Output a faithful copy of the entries, every picture removed.

[SUPPLIED MATERIAL Boundary: Start]

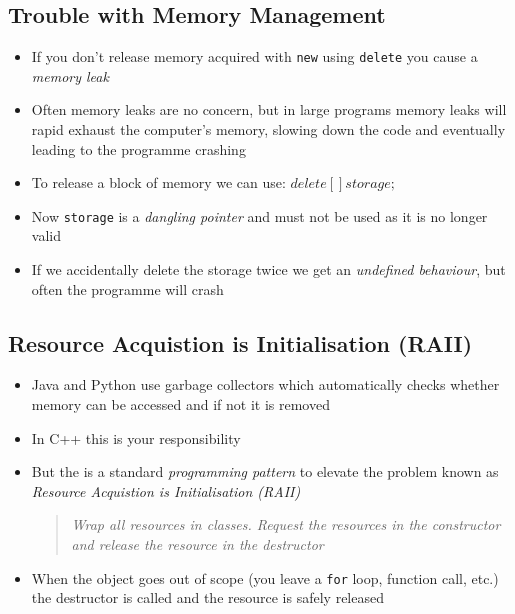 
\begin{slide}
\section[-2]{Trouble with Memory Management}

\begin{PauseHighLight}
  \begin{itemize}
  \item If you don't release memory acquired with \texttt{new} using
    \texttt{delete} you cause a \emph{memory leak}\pause
  \item Often memory leaks are no concern, but in large programs
    memory leaks will rapid exhaust the computer's memory, slowing
    down the code and eventually leading to the programme
    crashing\pause
  \item To release a block of memory we can use: \jl$delete[] storage;$\pause
  \item Now \texttt{storage} is a \emph{dangling pointer} and must not
    be used as it is no longer valid\pause
  \item If we accidentally delete the storage twice we get an
    \textit{undefined behaviour}\pause, but often the programme will crash\pause
  \end{itemize}
\end{PauseHighLight}

\end{slide}




\begin{slide}
\section{Resource Acquistion is Initialisation (RAII)}

\begin{PauseHighLight}
  \begin{itemize}
  \item Java and Python use garbage collectors which automatically
    checks whether memory can be accessed and if not it is
    removed\pause
  \item In C++ this is your responsibility\pause
  \item But the is a standard \emph{programming pattern} to elevate
    the problem known as \emph{Resource Acquistion is Initialisation
      (RAII)}\pause
    \begin{quote}
      \it Wrap all resources in classes.  Request the resources in the
      constructor and release the resource in the destructor\pause
    \end{quote}
  \item When the object goes out of scope (you leave a \texttt{for}
    loop, function call, etc.) the destructor is called and the
    resource is safely released\pause
  \end{itemize}
\end{PauseHighLight}

\end{slide}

[SUPPLIED MATERIAL Boundary: End]

§ ANSWER SECTION:
\begin{slide}
\section[-2]{Trouble with Memory Management}

\begin{PauseHighLight}
  \begin{itemize}
  \item If you don't release memory acquired with \texttt{new} using
    \texttt{delete} you cause a \emph{memory leak}\pause
  \item Often memory leaks are no concern, but in large programs
    memory leaks will rapid exhaust the computer's memory, slowing
    down the code and eventually leading to the programme
    crashing\pause
  \item To release a block of memory we can use: \jl$delete[] storage;$\pause
  \item Now \texttt{storage} is a \emph{dangling pointer} and must not
    be used as it is no longer valid\pause
  \item If we accidentally delete the storage twice we get an
    \textit{undefined behaviour}\pause, but often the programme will crash\pause
  \end{itemize}
\end{PauseHighLight}

\end{slide}




\begin{slide}
\section{Resource Acquistion is Initialisation (RAII)}

\begin{PauseHighLight}
  \begin{itemize}
  \item Java and Python use garbage collectors which automatically
    checks whether memory can be accessed and if not it is
    removed\pause
  \item In C++ this is your responsibility\pause
  \item But the is a standard \emph{programming pattern} to elevate
    the problem known as \emph{Resource Acquistion is Initialisation
      (RAII)}\pause
    \begin{quote}
      \it Wrap all resources in classes.  Request the resources in the
      constructor and release the resource in the destructor\pause
    \end{quote}
  \item When the object goes out of scope (you leave a \texttt{for}
    loop, function call, etc.) the destructor is called and the
    resource is safely released\pause
  \end{itemize}
\end{PauseHighLight}

\end{slide}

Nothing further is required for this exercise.